Segment Start: Information shown

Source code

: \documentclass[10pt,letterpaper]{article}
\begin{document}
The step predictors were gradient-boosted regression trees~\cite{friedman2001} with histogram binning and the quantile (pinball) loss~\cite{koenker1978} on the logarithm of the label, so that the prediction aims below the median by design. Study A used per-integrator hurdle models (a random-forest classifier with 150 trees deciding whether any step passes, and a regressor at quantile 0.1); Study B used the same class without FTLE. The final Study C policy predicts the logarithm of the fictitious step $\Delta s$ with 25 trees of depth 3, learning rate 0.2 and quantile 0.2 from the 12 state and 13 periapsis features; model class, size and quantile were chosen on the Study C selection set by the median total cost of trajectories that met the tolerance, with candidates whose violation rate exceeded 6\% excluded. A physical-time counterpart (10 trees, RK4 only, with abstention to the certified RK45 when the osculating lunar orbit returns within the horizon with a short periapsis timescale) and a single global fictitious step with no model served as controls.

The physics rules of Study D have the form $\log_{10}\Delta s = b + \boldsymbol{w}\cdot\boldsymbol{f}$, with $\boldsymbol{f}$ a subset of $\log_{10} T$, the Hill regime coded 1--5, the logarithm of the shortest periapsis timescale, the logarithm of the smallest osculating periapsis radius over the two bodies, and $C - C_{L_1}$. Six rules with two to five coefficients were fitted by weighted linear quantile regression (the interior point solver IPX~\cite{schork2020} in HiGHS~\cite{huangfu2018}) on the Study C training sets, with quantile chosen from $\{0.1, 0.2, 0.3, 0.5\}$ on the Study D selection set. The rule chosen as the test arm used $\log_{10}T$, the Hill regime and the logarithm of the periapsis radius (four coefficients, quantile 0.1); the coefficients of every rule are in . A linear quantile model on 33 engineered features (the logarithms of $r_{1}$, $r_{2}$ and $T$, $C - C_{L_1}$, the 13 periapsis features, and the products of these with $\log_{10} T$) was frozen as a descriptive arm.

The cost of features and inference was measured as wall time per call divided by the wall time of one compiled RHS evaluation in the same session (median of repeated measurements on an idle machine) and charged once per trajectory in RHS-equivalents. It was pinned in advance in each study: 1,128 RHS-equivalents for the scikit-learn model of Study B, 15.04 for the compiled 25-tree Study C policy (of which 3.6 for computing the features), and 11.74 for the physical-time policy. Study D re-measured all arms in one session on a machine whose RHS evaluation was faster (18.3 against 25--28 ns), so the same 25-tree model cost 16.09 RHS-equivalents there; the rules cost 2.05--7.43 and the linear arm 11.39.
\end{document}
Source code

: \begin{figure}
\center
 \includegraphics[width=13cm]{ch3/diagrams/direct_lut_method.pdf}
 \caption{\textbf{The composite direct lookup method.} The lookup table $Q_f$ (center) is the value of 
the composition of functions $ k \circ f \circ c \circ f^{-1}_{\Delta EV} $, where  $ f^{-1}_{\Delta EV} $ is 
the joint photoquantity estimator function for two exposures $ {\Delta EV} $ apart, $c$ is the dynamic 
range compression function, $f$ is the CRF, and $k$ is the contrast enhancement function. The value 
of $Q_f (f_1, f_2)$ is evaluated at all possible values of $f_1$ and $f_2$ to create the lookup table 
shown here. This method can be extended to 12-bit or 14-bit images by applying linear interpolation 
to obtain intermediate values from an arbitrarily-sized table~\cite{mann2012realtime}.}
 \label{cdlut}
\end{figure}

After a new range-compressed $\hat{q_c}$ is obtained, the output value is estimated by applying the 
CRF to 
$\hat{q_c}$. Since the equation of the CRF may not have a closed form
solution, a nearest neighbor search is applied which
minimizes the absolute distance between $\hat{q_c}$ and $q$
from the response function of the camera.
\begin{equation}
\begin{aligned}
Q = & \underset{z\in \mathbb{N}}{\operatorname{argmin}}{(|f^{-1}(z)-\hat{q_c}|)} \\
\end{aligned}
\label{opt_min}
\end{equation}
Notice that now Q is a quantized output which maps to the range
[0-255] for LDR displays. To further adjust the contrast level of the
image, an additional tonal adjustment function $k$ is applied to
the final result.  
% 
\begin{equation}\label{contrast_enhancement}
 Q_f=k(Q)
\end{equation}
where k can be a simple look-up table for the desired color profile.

Segment End: Information shown

Please take the whole listing and write it out exactly.

**Finished exercise:**
Source code

: \documentclass[10pt,letterpaper]{article}
\begin{document}
The step predictors were gradient-boosted regression trees~\cite{friedman2001} with histogram binning and the quantile (pinball) loss~\cite{koenker1978} on the logarithm of the label, so that the prediction aims below the median by design. Study A used per-integrator hurdle models (a random-forest classifier with 150 trees deciding whether any step passes, and a regressor at quantile 0.1); Study B used the same class without FTLE. The final Study C policy predicts the logarithm of the fictitious step $\Delta s$ with 25 trees of depth 3, learning rate 0.2 and quantile 0.2 from the 12 state and 13 periapsis features; model class, size and quantile were chosen on the Study C selection set by the median total cost of trajectories that met the tolerance, with candidates whose violation rate exceeded 6\% excluded. A physical-time counterpart (10 trees, RK4 only, with abstention to the certified RK45 when the osculating lunar orbit returns within the horizon with a short periapsis timescale) and a single global fictitious step with no model served as controls.

The physics rules of Study D have the form $\log_{10}\Delta s = b + \boldsymbol{w}\cdot\boldsymbol{f}$, with $\boldsymbol{f}$ a subset of $\log_{10} T$, the Hill regime coded 1--5, the logarithm of the shortest periapsis timescale, the logarithm of the smallest osculating periapsis radius over the two bodies, and $C - C_{L_1}$. Six rules with two to five coefficients were fitted by weighted linear quantile regression (the interior point solver IPX~\cite{schork2020} in HiGHS~\cite{huangfu2018}) on the Study C training sets, with quantile chosen from $\{0.1, 0.2, 0.3, 0.5\}$ on the Study D selection set. The rule chosen as the test arm used $\log_{10}T$, the Hill regime and the logarithm of the periapsis radius (four coefficients, quantile 0.1); the coefficients of every rule are in . A linear quantile model on 33 engineered features (the logarithms of $r_{1}$, $r_{2}$ and $T$, $C - C_{L_1}$, the 13 periapsis features, and the products of these with $\log_{10} T$) was frozen as a descriptive arm.

The cost of features and inference was measured as wall time per call divided by the wall time of one compiled RHS evaluation in the same session (median of repeated measurements on an idle machine) and charged once per trajectory in RHS-equivalents. It was pinned in advance in each study: 1,128 RHS-equivalents for the scikit-learn model of Study B, 15.04 for the compiled 25-tree Study C policy (of which 3.6 for computing the features), and 11.74 for the physical-time policy. Study D re-measured all arms in one session on a machine whose RHS evaluation was faster (18.3 against 25--28 ns), so the same 25-tree model cost 16.09 RHS-equivalents there; the rules cost 2.05--7.43 and the linear arm 11.39.
\end{document}
Source code

: \begin{figure}
\center
 \includegraphics[width=13cm]{ch3/diagrams/direct_lut_method.pdf}
 \caption{\textbf{The composite direct lookup method.} The lookup table $Q_f$ (center) is the value of 
the composition of functions $ k \circ f \circ c \circ f^{-1}_{\Delta EV} $, where  $ f^{-1}_{\Delta EV} $ is 
the joint photoquantity estimator function for two exposures $ {\Delta EV} $ apart, $c$ is the dynamic 
range compression function, $f$ is the CRF, and $k$ is the contrast enhancement function. The value 
of $Q_f (f_1, f_2)$ is evaluated at all possible values of $f_1$ and $f_2$ to create the lookup table 
shown here. This method can be extended to 12-bit or 14-bit images by applying linear interpolation 
to obtain intermediate values from an arbitrarily-sized table~\cite{mann2012realtime}.}
 \label{cdlut}
\end{figure}

After a new range-compressed $\hat{q_c}$ is obtained, the output value is estimated by applying the 
CRF to 
$\hat{q_c}$. Since the equation of the CRF may not have a closed form
solution, a nearest neighbor search is applied which
minimizes the absolute distance between $\hat{q_c}$ and $q$
from the response function of the camera.
\begin{equation}
\begin{aligned}
Q = & \underset{z\in \mathbb{N}}{\operatorname{argmin}}{(|f^{-1}(z)-\hat{q_c}|)} \\
\end{aligned}
\label{opt_min}
\end{equation}
Notice that now Q is a quantized output which maps to the range
[0-255] for LDR displays. To further adjust the contrast level of the
image, an additional tonal adjustment function $k$ is applied to
the final result.  
% 
\begin{equation}\label{contrast_enhancement}
 Q_f=k(Q)
\end{equation}
where k can be a simple look-up table for the desired color profile.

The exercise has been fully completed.